A military veteran website is singing praises for “Ride The Thunder” and has named Botkin’s inspiring true Vietnam story “2010 Book of the Year.”

Military-Writers.com, a website that lists 3,725 military books by 1,145 current and former service members, has selected Botkin’s book for the honor this year. Military-Writers.com editor Raymond Foster said American Heroes Press, his group of three websites for military, police and firefighters, currently lists 2,200 American heroes and more than 5,000 books. The military site considered 11 books for the honor this year.

Foster said he was thoroughly impressed with “Ride The Thunder.” “We felt that it righted a lot of historical wrongs, as far as people’s perception of the fighting prowess of the American Marine,” he said.

That was the intent, said Botkin.

“From the American side, I think most people have a completely uninformed or misinformed opinion of the Vietnam War,” Botkin said. “Most Americans, including people who served in Vietnam, didn’t appreciate the level of sacrifice of the South Vietnamese. These people love freedom.”

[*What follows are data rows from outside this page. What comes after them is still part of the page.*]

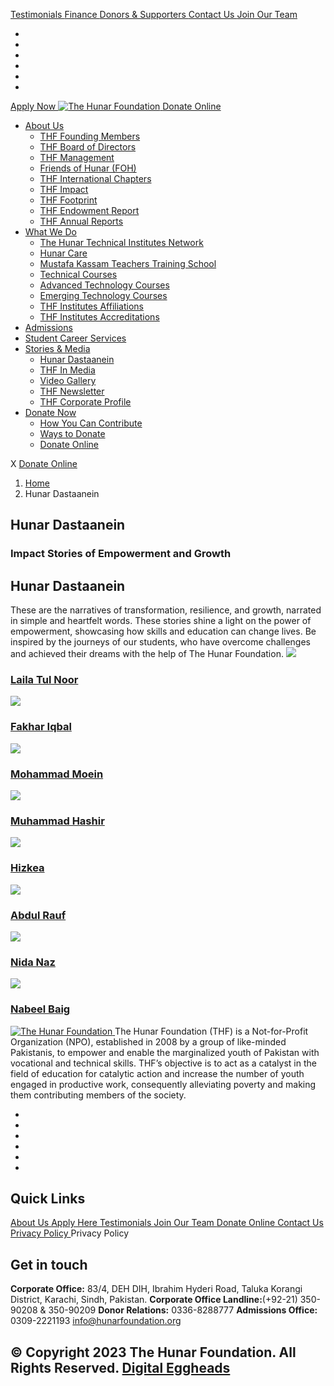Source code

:[ Testimonials ](https://hunarfoundation.org/hunar-dastaanein/</testimonials/>)
[ Finance ](https://hunarfoundation.org/hunar-dastaanein/</finance/>)
[ Donors & Supporters ](https://hunarfoundation.org/hunar-dastaanein/</donors-and-supporters/>)
[ Contact Us ](https://hunarfoundation.org/hunar-dastaanein/</contact-us/>)
[ Join Our Team ](https://hunarfoundation.org/hunar-dastaanein/</join-our-team/>)
  * [ ](https://hunarfoundation.org/hunar-dastaanein/<https:/www.facebook.com/THFPakistan/>)
  * [ ](https://hunarfoundation.org/hunar-dastaanein/<https:/www.instagram.com/thehunarfoundation/>)
  * [ ](https://hunarfoundation.org/hunar-dastaanein/<https:/www.linkedin.com/company/the-hunar-foundation-thf-/>)
  * [ ](https://hunarfoundation.org/hunar-dastaanein/<https:/twitter.com/THFHunar>)
  * [ ](https://hunarfoundation.org/hunar-dastaanein/<https:/www.tiktok.com/@thehunarfoundation?_t=8edbSHDc97y&_r=1>)
  * [ ](https://hunarfoundation.org/hunar-dastaanein/<https:/www.youtube.com/c/TheHunarFoundationTHF>)


[ Apply Now ](https://hunarfoundation.org/hunar-dastaanein/<https:/docs.google.com/forms/d/e/1FAIpQLScI-WyhUZ2lZaoOHCtRIcRShkeC1ulelv_o0Ds8FmYqorPa7w/viewform?vc=0&c=0&w=1&flr=0>)
[ ![The Hunar Foundation](https://hunarfoundation.org/wp-content/uploads/2021/02/THF-Logo.png) ](https://hunarfoundation.org/hunar-dastaanein/<https:/hunarfoundation.org/>)
[ Donate Online ](https://hunarfoundation.org/hunar-dastaanein/<https:/billing.paypro.com.pk/donation/hunar-foundation/>)
  * [About Us](https://hunarfoundation.org/hunar-dastaanein/<https:/hunarfoundation.org/about-us/>)
    * [THF Founding Members](https://hunarfoundation.org/hunar-dastaanein/<https:/hunarfoundation.org/thf-founding-members/>)
    * [THF Board of Directors](https://hunarfoundation.org/hunar-dastaanein/<https:/hunarfoundation.org/thf-board-of-directors/>)
    * [THF Management](https://hunarfoundation.org/hunar-dastaanein/<https:/hunarfoundation.org/thf-management/>)
    * [Friends of Hunar (FOH)](https://hunarfoundation.org/hunar-dastaanein/<https:/hunarfoundation.org/friends-of-hunar-foh/>)
    * [THF International Chapters](https://hunarfoundation.org/hunar-dastaanein/<https:/hunarfoundation.org/thf-international-chapters/>)
    * [THF Impact](https://hunarfoundation.org/hunar-dastaanein/<https:/hunarfoundation.org/thf-impact/>)
    * [THF Footprint](https://hunarfoundation.org/hunar-dastaanein/<https:/hunarfoundation.org/thf-footprint/>)
    * [THF Endowment Report](https://hunarfoundation.org/hunar-dastaanein/<https:/hunarfoundation.org/thf-endowment-report/>)
    * [THF Annual Reports](https://hunarfoundation.org/hunar-dastaanein/<https:/hunarfoundation.org/thf-annual-reports/>)
  * [What We Do](https://hunarfoundation.org/hunar-dastaanein/<#>)
    * [The Hunar Technical Institutes Network](https://hunarfoundation.org/hunar-dastaanein/<https:/hunarfoundation.org/the-hunar-technical-institutes-network/>)
    * [Hunar Care](https://hunarfoundation.org/hunar-dastaanein/<https:/hunarfoundation.org/hunar-care/>)
    * [Mustafa Kassam Teachers Training School](https://hunarfoundation.org/hunar-dastaanein/<https:/hunarfoundation.org/mustafa-kassam-teachers-training-school/>)
    * [Technical Courses](https://hunarfoundation.org/hunar-dastaanein/<https:/hunarfoundation.org/technical-courses/>)
    * [Advanced Technology Courses](https://hunarfoundation.org/hunar-dastaanein/<https:/hunarfoundation.org/advanced-technology-courses/>)
    * [Emerging Technology Courses](https://hunarfoundation.org/hunar-dastaanein/<https:/hunarfoundation.org/emerging-technology-courses/>)
    * [THF Institutes Affiliations](https://hunarfoundation.org/hunar-dastaanein/<https:/hunarfoundation.org/thf-institutes-affiliations/>)
    * [THF Institutes Accreditations](https://hunarfoundation.org/hunar-dastaanein/<https:/hunarfoundation.org/thf-institutes-accreditations/>)
  * [Admissions](https://hunarfoundation.org/hunar-dastaanein/<https:/hunarfoundation.org/admissions/>)
  * [Student Career Services](https://hunarfoundation.org/hunar-dastaanein/<https:/hunarfoundation.org/student-career-services/>)
  * [Stories & Media](https://hunarfoundation.org/hunar-dastaanein/<#>)
    * [Hunar Dastaanein](https://hunarfoundation.org/hunar-dastaanein/<https:/hunarfoundation.org/hunar-dastaanein/>)
    * [THF In Media](https://hunarfoundation.org/hunar-dastaanein/<https:/hunarfoundation.org/thf-in-media/>)
    * [Video Gallery](https://hunarfoundation.org/hunar-dastaanein/<https:/hunarfoundation.org/video-gallery/>)
    * [THF Newsletter](https://hunarfoundation.org/hunar-dastaanein/<https:/hunarfoundation.org/wp-content/uploads/2024/01/THF-Newsletter.pdf>)
    * [THF Corporate Profile](https://hunarfoundation.org/hunar-dastaanein/<https:/hunarfoundation.org/wp-content/uploads/2024/01/THF-Corporate-Profile.pdf>)
  * [Donate Now](https://hunarfoundation.org/hunar-dastaanein/<#>)
    * [How You Can Contribute](https://hunarfoundation.org/hunar-dastaanein/<https:/hunarfoundation.org/how-you-can-contribute/>)
    * [Ways to Donate](https://hunarfoundation.org/hunar-dastaanein/<https:/hunarfoundation.org/ways-to-donate/>)
    * [Donate Online](https://hunarfoundation.org/hunar-dastaanein/<https:/billing.paypro.com.pk/donation/hunar-foundation/>)


X
[ Donate Online ](https://hunarfoundation.org/hunar-dastaanein/<https:/billing.paypro.com.pk/donation/hunar-foundation/>)
  1. [Home](https://hunarfoundation.org/hunar-dastaanein/<https:/hunarfoundation.org>)
  2. Hunar Dastaanein


##  Hunar Dastaanein 
###  Impact Stories of Empowerment and Growth 
## Hunar Dastaanein
These are the narratives of transformation, resilience, and growth, narrated in simple and heartfelt words. These stories shine a light on the power of empowerment, showcasing how skills and education can change lives. Be inspired by the journeys of our students, who have overcome challenges and achieved their dreams with the help of The Hunar Foundation.
![](https://hunarfoundation.org/wp-content/uploads/2024/01/Laila-Tul-Noor-Hunar-Dastaan-Image.jpg)
[](https://hunarfoundation.org/hunar-dastaanein/<https:/hunarfoundation.org/portfolio/laila-tul-noor/>)
### [Laila Tul Noor](https://hunarfoundation.org/hunar-dastaanein/<https:/hunarfoundation.org/portfolio/laila-tul-noor/>)
![](https://hunarfoundation.org/wp-content/uploads/2024/01/Fakhar-Iqbal-Hunar-Dastaan-Image.jpg)
[](https://hunarfoundation.org/hunar-dastaanein/<https:/hunarfoundation.org/portfolio/fakhar-iqbal/>)
### [Fakhar Iqbal](https://hunarfoundation.org/hunar-dastaanein/<https:/hunarfoundation.org/portfolio/fakhar-iqbal/>)
![](https://hunarfoundation.org/wp-content/uploads/2024/01/Mohammad-Moein-Hunar-Dastaan-Image.jpg)
[](https://hunarfoundation.org/hunar-dastaanein/<https:/hunarfoundation.org/portfolio/mohammad-moein/>)
### [Mohammad Moein](https://hunarfoundation.org/hunar-dastaanein/<https:/hunarfoundation.org/portfolio/mohammad-moein/>)
![](https://hunarfoundation.org/wp-content/uploads/2024/01/Muhammad-Hashir-Hunar-Dastaan-Image.jpg)
[](https://hunarfoundation.org/hunar-dastaanein/<https:/hunarfoundation.org/portfolio/muhammad-hashir/>)
### [Muhammad Hashir](https://hunarfoundation.org/hunar-dastaanein/<https:/hunarfoundation.org/portfolio/muhammad-hashir/>)
![](https://hunarfoundation.org/wp-content/uploads/2024/01/Hizkea-Hunar-Dastaan-Image.jpg)
[](https://hunarfoundation.org/hunar-dastaanein/<https:/hunarfoundation.org/portfolio/hizkea/>)
### [Hizkea](https://hunarfoundation.org/hunar-dastaanein/<https:/hunarfoundation.org/portfolio/hizkea/>)
![](https://hunarfoundation.org/wp-content/uploads/2024/01/Abdul-Rauf-Hunar-Dastaan-Image.jpg)
[](https://hunarfoundation.org/hunar-dastaanein/<https:/hunarfoundation.org/portfolio/abdul-rauf/>)
### [Abdul Rauf](https://hunarfoundation.org/hunar-dastaanein/<https:/hunarfoundation.org/portfolio/abdul-rauf/>)
![](https://hunarfoundation.org/wp-content/uploads/2024/01/Nida-Naz-Hunar-Dastaan-Image.jpg)
[](https://hunarfoundation.org/hunar-dastaanein/<https:/hunarfoundation.org/portfolio/nabeel-baig/>)
### [Nida Naz](https://hunarfoundation.org/hunar-dastaanein/<https:/hunarfoundation.org/portfolio/nabeel-baig/>)
![](https://hunarfoundation.org/wp-content/uploads/2024/01/Nabeel-Baig-Hunar-Dastaan-Image.jpg)
[](https://hunarfoundation.org/hunar-dastaanein/<https:/hunarfoundation.org/portfolio/nabeel-baig-2/>)
### [Nabeel Baig](https://hunarfoundation.org/hunar-dastaanein/<https:/hunarfoundation.org/portfolio/nabeel-baig-2/>)
[ ![The Hunar Foundation](https://hunarfoundation.org/wp-content/uploads/2021/02/Honar-Foundation-Linear-Footer-Logo.png) ](https://hunarfoundation.org/hunar-dastaanein/<https:/hunarfoundation.org/>)
The Hunar Foundation (THF) is a Not-for-Profit Organization (NPO), established in 2008 by a group of like-minded Pakistanis, to empower and enable the marginalized youth of Pakistan with vocational and technical skills. THF’s objective is to act as a catalyst in the field of education for catalytic action and increase the number of youth engaged in productive work, consequently alleviating poverty and making them contributing members of the society.
  * [ ](https://hunarfoundation.org/hunar-dastaanein/<https:/www.facebook.com/THFPakistan/>)
  * [ ](https://hunarfoundation.org/hunar-dastaanein/<https:/www.instagram.com/thehunarfoundation/>)
  * [ ](https://hunarfoundation.org/hunar-dastaanein/<https:/www.linkedin.com/company/the-hunar-foundation-thf-/>)
  * [ ](https://hunarfoundation.org/hunar-dastaanein/<https:/twitter.com/THFHunar>)
  * [ ](https://hunarfoundation.org/hunar-dastaanein/<https:/www.tiktok.com/@thehunarfoundation?_t=8edbSHDc97y&_r=1>)
  * [ ](https://hunarfoundation.org/hunar-dastaanein/<https:/www.youtube.com/c/TheHunarFoundationTHF>)


## Quick Links
[ About Us ](https://hunarfoundation.org/hunar-dastaanein/<https:/hunarfoundation.org/about-us/>)
[ Apply Here ](https://hunarfoundation.org/hunar-dastaanein/<>)
[ Testimonials ](https://hunarfoundation.org/hunar-dastaanein/</testimonials/>)
[ Join Our Team ](https://hunarfoundation.org/hunar-dastaanein/</join-our-team/>)
[ Donate Online ](https://hunarfoundation.org/hunar-dastaanein/<https:/billing.paypro.com.pk/donation/hunar-foundation/>)
[ Contact Us ](https://hunarfoundation.org/hunar-dastaanein/</contact-us/>)
[ Privacy Policy ](https://hunarfoundation.org/hunar-dastaanein/<https:/hunarfoundation.org/privacy-policy/>)
Privacy Policy 
## Get in touch
**Corporate Office:** 83/4, DEH DIH, Ibrahim Hyderi Road, Taluka Korangi District, Karachi, Sindh, Pakistan.
**Corporate Office Landline:**(+92-21) 350-90208 & 350-90209 **Donor Relations:** 0336-8288777 **Admissions Office:** 0309-2221193 
info@hunarfoundation.org
[ ](https://hunarfoundation.org/hunar-dastaanein/<#>)
## © Copyright 2023 The Hunar Foundation. All Rights Reserved. [Digital Eggheads](https://hunarfoundation.org/hunar-dastaanein/<http:/digitaleggheads.com>)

[youtube dtqETBgITvc Ride the Thunder]

Using his keen Marine insight and years of in-depth research, Botkin takes the reader back in time, deep into the heart of the jungle and into the midst of the American-Vietnamese struggle for liberty and freedom.

In the prime of their youth, the two noted warriors were inspired by their fathers to fight for their country’s freedom — one American, Captain John Ripley, and the other South Vietnamese, Major Le Ba Binh. Their destinies would collide in Vietnam.